I would encourage anyone who wishes to start documenting their travels (in Nepal) to go ahead and actually do it. We have a lot of history, culture and landscape that hasn’t been explored or covered too much. So documenting that would be great – for your channel and for documenting the history and culture of our country.
Your speech is entirely in English. Was this a conscious decision, and if so, why?

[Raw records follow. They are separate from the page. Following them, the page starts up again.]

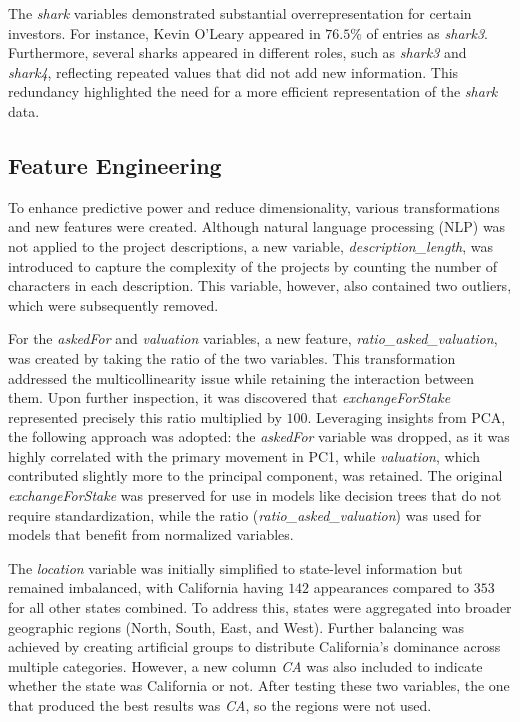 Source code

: \documentclass{article}
\begin{document}
The \textit{shark} variables demonstrated substantial overrepresentation for certain investors. For instance, Kevin O’Leary appeared in $76.5\%$ of entries as \textit{shark3}. Furthermore, several sharks appeared in different roles, such as \textit{shark3} and \textit{shark4}, reflecting repeated values that did not add new information. This redundancy highlighted the need for a more efficient representation of the \textit{shark} data.


\subsection{Feature Engineering}

To enhance predictive power and reduce dimensionality, various transformations and new features were created. Although natural language processing (NLP) was not applied to the project descriptions, a new variable, \textit{description\_length}, was introduced to capture the complexity of the projects by counting the number of characters in each description. This variable, however, also contained two outliers, which were subsequently removed.

For the \textit{askedFor} and \textit{valuation} variables, a new feature, \textit{ratio\_asked\_valuation}, was created by taking the ratio of the two variables. This transformation addressed the multicollinearity issue while retaining the interaction between them. Upon further inspection, it was discovered that \textit{exchangeForStake} represented precisely this ratio multiplied by $100$. Leveraging insights from PCA, the following approach was adopted: the \textit{askedFor} variable was dropped, as it was highly correlated with the primary movement in PC1, while \textit{valuation}, which contributed slightly more to the principal component, was retained. The original \textit{exchangeForStake} was preserved for use in models like decision trees that do not require standardization, while the ratio (\textit{ratio\_asked\_valuation}) was used for models that benefit from normalized variables.

The \textit{location} variable was initially simplified to state-level information but remained imbalanced, with California having $142$ appearances compared to $353$ for all other states combined. To address this, states were aggregated into broader geographic regions (North, South, East, and West). Further balancing was achieved by creating artificial groups to distribute California's dominance across multiple categories. However, a new column \textit{CA} was also included to indicate whether the state was California or not. After testing these two variables, the one that produced the best results was \textit{CA}, so the regions were not used.
\end{document}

Is your target audience foreigners who want to come to Nepal?
Sarsak: Yes. We are more used to using English. Since we lived in the US for many years, English came naturally to us. Also, we want everyone to watch and understand our videos, including people from other countries. We don’t want to limit our audience to Nepal only. People all over the world should know that there is a country called Nepal, which is worth visiting. Recently, we started traveling internationally because we believe the earth is a shared village that needs to be explored and enjoyed by everyone. Artificial borders between nations should not limit our exploration.
Smriti: We do have a video in Nepali called “Why You Must Go to Dona Lake (Tal) in Manang”. We made it in Nepali because we spent time in Manang with our family and got love from the people there.one Father Asked us to stay longer and said she would even give us warm clothes to wear if we stayed there longer. It was a very heartwarming experience, so we hope people in Manang see this video and understand what we’ve shown and said about the place and its people.
One of our goals in making these videos is to bring Nepalese travel filmmaking to the global stage. And inspire young aspiring photographers and videographers especially in Nepal and show them that a career as a travel filmmaker is possible.